▶ **Required action**
Restate word for word the lines below that run from the one holding "Erstauflagen" through the one holding "semi1a2 semi1e2 semi1i2", inclusive. Pictures don't belong in the copy.

(Dataset excerpts)
────────────────

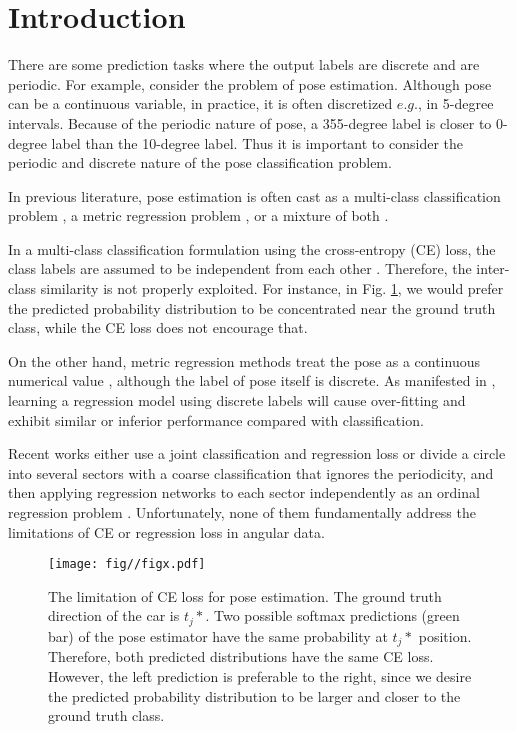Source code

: \section{Introduction}






There are some prediction tasks where the output labels are discrete and are periodic. For example, consider the problem of pose estimation. Although pose can be a continuous variable, in practice, it is often discretized $e.g.$, in 5-degree intervals. Because of the periodic nature of pose, a 355-degree label is closer to 0-degree label than the 10-degree label. Thus it is important to consider the periodic and discrete nature of the pose classification problem.


In previous literature, pose estimation is often cast as a multi-class classification problem \cite{raza2018appearance}, a metric regression problem \cite{prokudin2018deep}, or a mixture of both \cite{mahendran2018mixed}.

In a multi-class classification formulation using the cross-entropy (CE) loss, the class labels are assumed to be independent from each other \cite{raza2018appearance,liu2019research,liu2019feature}. Therefore, the inter-class similarity is not properly exploited. For instance, in Fig. \ref{fig:1}, we would prefer the predicted probability distribution to be concentrated near the ground truth class, while the CE loss does not encourage that.

On the other hand, metric regression methods treat the pose as a continuous numerical value \cite{liu2017adaptive,liu2018adaptive,liu2019hard}, although the label of pose itself is discrete. As manifested in \cite{liu2018ordinal,liu2019unimodala,liu2019unimodalb}, learning a regression model using discrete labels will cause over-fitting and exhibit similar or inferior performance compared with classification.

Recent works either use a joint classification and regression loss \cite{mahendran2018mixed} or divide a circle into several sectors with a coarse classification that ignores the periodicity, and then applying regression networks to each sector independently as an ordinal regression problem \cite{hara2017designing}. Unfortunately, none of them fundamentally address the limitations of CE or regression loss in angular data. 




\begin{figure}[t]
\centering
\texttt{[image: fig//figx.pdf]}\\
\caption{The limitation of CE loss for pose estimation. The ground truth direction of the car is $t_j \ast$. Two possible softmax predictions (green bar) of the pose estimator have the same probability at $t_j \ast$ position. Therefore, both predicted distributions have the same CE loss. However, the left prediction is preferable to the right, since we desire the predicted probability distribution to be larger and closer to the ground truth class.}\label{fig:1} 
\end{figure}



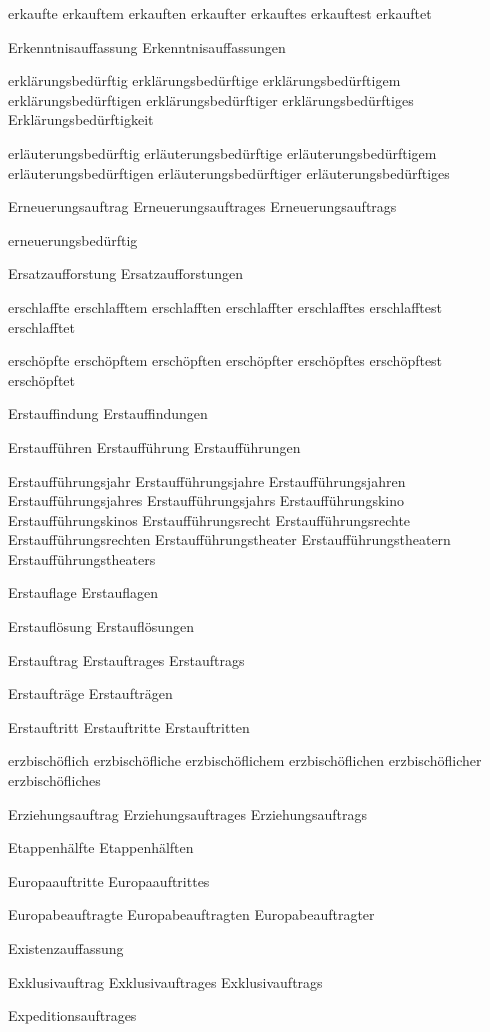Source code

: erkaufte
erkauftem
erkauften
erkaufter
erkauftes
erkauftest
erkauftet

Erkenntnisauffassung
Erkenntnisauffassungen

erklärungsbedürftig
erklärungsbedürftige
erklärungsbedürftigem
erklärungsbedürftigen
erklärungsbedürftiger
erklärungsbedürftiges
Erklärungsbedürftigkeit

erläuterungsbedürftig
erläuterungsbedürftige
erläuterungsbedürftigem
erläuterungsbedürftigen
erläuterungsbedürftiger
erläuterungsbedürftiges

Erneuerungsauftrag
Erneuerungsauftrages
Erneuerungsauftrags

erneuerungsbedürftig

Ersatzaufforstung
Ersatzaufforstungen

erschlaffte
erschlafftem
erschlafften
erschlaffter
erschlafftes
erschlafftest
erschlafftet

erschöpfte
erschöpftem
erschöpften
erschöpfter
erschöpftes
erschöpftest
erschöpftet

Erstauffindung
Erstauffindungen

Erstaufführen
Erstaufführung
Erstaufführungen

Erstaufführungsjahr
Erstaufführungsjahre
Erstaufführungsjahren
Erstaufführungsjahres
Erstaufführungsjahrs
Erstaufführungskino
Erstaufführungskinos
Erstaufführungsrecht
Erstaufführungsrechte
Erstaufführungsrechten
Erstaufführungstheater
Erstaufführungstheatern
Erstaufführungstheaters

Erstauflage
Erstauflagen

Erstauflösung
Erstauflösungen

Erstauftrag
Erstauftrages
Erstauftrags

Erstaufträge
Erstaufträgen

Erstauftritt
Erstauftritte
Erstauftritten

erzbischöflich
erzbischöfliche
erzbischöflichem
erzbischöflichen
erzbischöflicher
erzbischöfliches

Erziehungsauftrag
Erziehungsauftrages
Erziehungsauftrags

Etappenhälfte
Etappenhälften

Europaauftritte
Europaauftrittes

Europabeauftragte
Europabeauftragten
Europabeauftragter

Existenzauffassung

Exklusivauftrag
Exklusivauftrages
Exklusivauftrags

Expeditionsauftrages


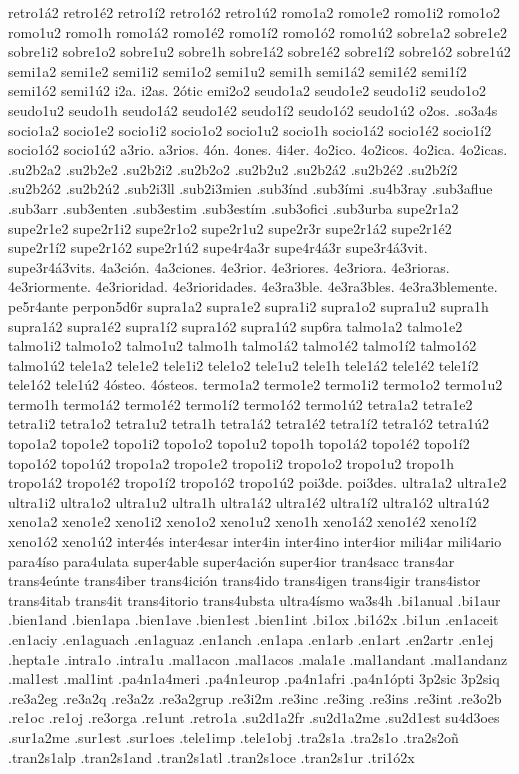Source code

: {retro1^^e12 retro1^^e92 retro1^^ed2 retro1^^f32 retro1^^fa2
romo1a2 romo1e2 romo1i2 romo1o2 romo1u2 romo1h
romo1^^e12 romo1^^e92 romo1^^ed2 romo1^^f32 romo1^^fa2
sobre1a2 sobre1e2 sobre1i2 sobre1o2 sobre1u2 sobre1h
sobre1^^e12 sobre1^^e92 sobre1^^ed2 sobre1^^f32 sobre1^^fa2
semi1a2 semi1e2 semi1i2 semi1o2 semi1u2 semi1h
semi1^^e12 semi1^^e92 semi1^^ed2 semi1^^f32 semi1^^fa2
i2a. i2as.
2^^f3tic emi2o2
seudo1a2 seudo1e2 seudo1i2 seudo1o2 seudo1u2 seudo1h
seudo1^^e12 seudo1^^e92 seudo1^^ed2 seudo1^^f32 seudo1^^fa2
o2os.
.so3a4s
socio1a2 socio1e2 socio1i2 socio1o2 socio1u2 socio1h
socio1^^e12 socio1^^e92 socio1^^ed2 socio1^^f32 socio1^^fa2
a3rio. a3rios.
4^^f3n. 4ones.
4i4er.
4o2ico. 4o2icos. 4o2ica. 4o2icas.
.su2b2a2 .su2b2e2 .su2b2i2 .su2b2o2 .su2b2u2
.su2b2^^e12 .su2b2^^e92 .su2b2^^ed2 .su2b2^^f32 .su2b2^^fa2
.sub2i3ll
.sub2i3mien
.sub3^^ednd
.sub3^^edmi
.su4b3ray
.sub3aflue
.sub3arr
.sub3enten
.sub3estim .sub3est^^edm
.sub3ofici
.sub3urba
supe2r1a2 supe2r1e2 supe2r1i2 supe2r1o2 supe2r1u2 supe2r3r
supe2r1^^e12 supe2r1^^e92 supe2r1^^ed2 supe2r1^^f32 supe2r1^^fa2
supe4r4a3r supe4r4^^e13r
supe3r4^^e13vit. supe3r4^^e13vits.
4a3ci^^f3n. 4a3ciones.
4e3rior. 4e3riores. 4e3riora. 4e3rioras. 4e3riormente.
4e3rioridad. 4e3rioridades.
4e3ra3ble. 4e3ra3bles. 4e3ra3blemente.
pe5r4ante
perpon5d6r
supra1a2 supra1e2 supra1i2 supra1o2 supra1u2 supra1h
supra1^^e12 supra1^^e92 supra1^^ed2 supra1^^f32 supra1^^fa2
sup6ra
talmo1a2 talmo1e2 talmo1i2 talmo1o2 talmo1u2 talmo1h
talmo1^^e12 talmo1^^e92 talmo1^^ed2 talmo1^^f32 talmo1^^fa2
tele1a2 tele1e2 tele1i2 tele1o2 tele1u2 tele1h
tele1^^e12 tele1^^e92 tele1^^ed2 tele1^^f32 tele1^^fa2
4^^f3steo. 4^^f3steos.
termo1a2 termo1e2 termo1i2 termo1o2 termo1u2 termo1h
termo1^^e12 termo1^^e92 termo1^^ed2 termo1^^f32 termo1^^fa2
tetra1a2 tetra1e2 tetra1i2 tetra1o2 tetra1u2 tetra1h
tetra1^^e12 tetra1^^e92 tetra1^^ed2 tetra1^^f32 tetra1^^fa2
topo1a2 topo1e2 topo1i2 topo1o2 topo1u2 topo1h
topo1^^e12 topo1^^e92 topo1^^ed2 topo1^^f32 topo1^^fa2
tropo1a2 tropo1e2 tropo1i2 tropo1o2 tropo1u2 tropo1h
tropo1^^e12 tropo1^^e92 tropo1^^ed2 tropo1^^f32 tropo1^^fa2
poi3de. poi3des.
ultra1a2 ultra1e2 ultra1i2 ultra1o2 ultra1u2 ultra1h
ultra1^^e12 ultra1^^e92 ultra1^^ed2 ultra1^^f32 ultra1^^fa2
xeno1a2 xeno1e2 xeno1i2 xeno1o2 xeno1u2 xeno1h
xeno1^^e12 xeno1^^e92 xeno1^^ed2 xeno1^^f32 xeno1^^fa2
inter4^^e9s
inter4esar
inter4in
inter4ino
inter4ior
mili4ar
mili4ario
para4^^edso
para4ulata
super4able
super4aci^^f3n
super4ior
tran4sacc
trans4ar
trans4e^^fante
trans4iber
trans4ici^^f3n
trans4ido
trans4igen
trans4igir
trans4istor
trans4itab
trans4it
trans4itorio
trans4ubsta
ultra4^^edsmo
wa3s4h
.bi1anual
.bi1aur
.bien1and
.bien1apa
.bien1ave
.bien1est
.bien1int
.bi1ox
.bi1^^f32x
.bi1un
.en1aceit
.en1aciy
.en1aguach
.en1aguaz
.en1anch
.en1apa
.en1arb
.en1art
.en2artr
.en1ej
.hepta1e
.intra1o
.intra1u
.mal1acon
.mal1acos
.mala1e
.mal1andant
.mal1andanz
.mal1est
.mal1int
.pa4n1a4meri
.pa4n1europ
.pa4n1afri
.pa4n1^^f3pti
3p2sic
3p2siq
.re3a2eg
.re3a2q
.re3a2z
.re3a2grup
.re3i2m
.re3inc
.re3ing
.re3ins
.re3int
.re3o2b
.re1oc
.re1oj
.re3orga
.re1unt
.retro1a
.su2d1a2fr
.su2d1a2me
.su2d1est
su4d3oes
.sur1a2me
.sur1est
.sur1oes
.tele1imp
.tele1obj
.tra2s1a
.tra2s1o
.tra2s2o^^f1
.tran2s1alp
.tran2s1and
.tran2s1atl
.tran2s1oce
.tran2s1ur
.tri1^^f32x
}
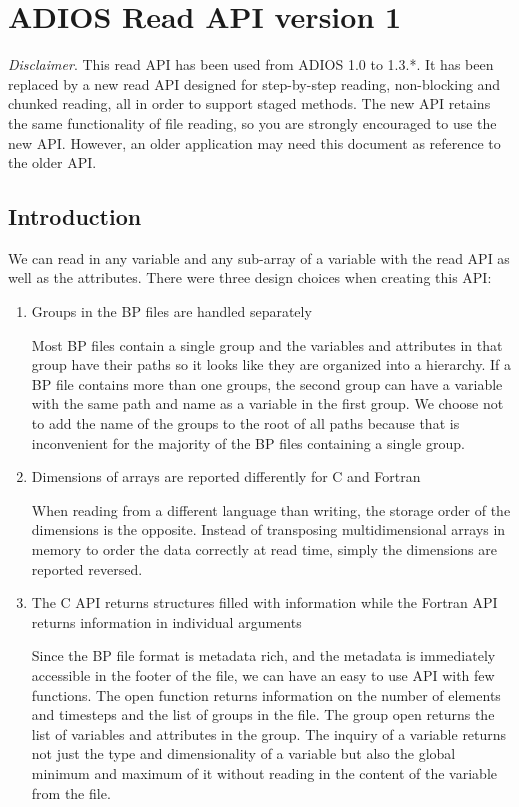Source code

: \documentclass{report}
\begin{document}
\chapter{ADIOS Read API version 1}

\emph {Disclaimer}.
This read API has been used from ADIOS 1.0 to 1.3.*. It has been replaced by a new 
read API designed for step-by-step reading, non-blocking and chunked reading, all 
in order to support staged methods. The new API retains the same functionality of 
file reading, so you are strongly encouraged to use the new API. However, an older
application may need this document as reference to the older API. 

\section{Introduction}

We can read in any variable and any sub-array of a variable with the read API as 
well as the attributes. There were three design choices when creating this API:

\begin{enumerate}
\item Groups in the BP files are handled separately

Most BP files contain a single group and the variables and attributes in that group 
have their paths so it looks like they are organized into a hierarchy. If a BP 
file contains more than one groups, the second group can have a variable with the 
same path and name as a variable in the first group. We choose not to add the name 
of the groups to the root of all paths because that is inconvenient for the majority 
of the BP files containing a single group.

\item Dimensions of arrays are reported differently for C and Fortran

When reading from a different language than writing, the storage order of the dimensions 
is the opposite. Instead of transposing multidimensional arrays in memory to order 
the data correctly at read time, simply the dimensions are reported reversed. 

\item The C API returns structures filled with information while the Fortran API returns 
information in individual arguments

Since the BP file format is metadata rich, and the metadata is immediately accessible 
in the footer of the file, we can have an easy to use API with few functions. The 
open function returns information on the number of elements and timesteps and the 
list of groups in the file. The group open returns the list of variables and attributes 
in the group. The inquiry of a variable returns not just the type and dimensionality 
of a variable but also the global minimum and maximum of it without reading in 
the content of the variable from the file. 
\end{enumerate}
\end{document}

────────────────

▶ **Exercise solution**
Erstauflagen

Erstauflösung
Erstauflösungen

Erstauftrag
Erstauftrages
Erstauftrags

Erstaufträge
Erstaufträgen

Erstauftritt
Erstauftritte
Erstauftritten

erzbischöflich
erzbischöfliche
erzbischöflichem
erzbischöflichen
erzbischöflicher
erzbischöfliches

Erziehungsauftrag
Erziehungsauftrages
Erziehungsauftrags

Etappenhälfte
Etappenhälften

Europaauftritte
Europaauftrittes

Europabeauftragte
Europabeauftragten
Europabeauftragter

Existenzauffassung

Exklusivauftrag
Exklusivauftrages
Exklusivauftrags

Expeditionsauftrages


Source code

: {retro1^^e12 retro1^^e92 retro1^^ed2 retro1^^f32 retro1^^fa2
romo1a2 romo1e2 romo1i2 romo1o2 romo1u2 romo1h
romo1^^e12 romo1^^e92 romo1^^ed2 romo1^^f32 romo1^^fa2
sobre1a2 sobre1e2 sobre1i2 sobre1o2 sobre1u2 sobre1h
sobre1^^e12 sobre1^^e92 sobre1^^ed2 sobre1^^f32 sobre1^^fa2
semi1a2 semi1e2 semi1i2 semi1o2 semi1u2 semi1h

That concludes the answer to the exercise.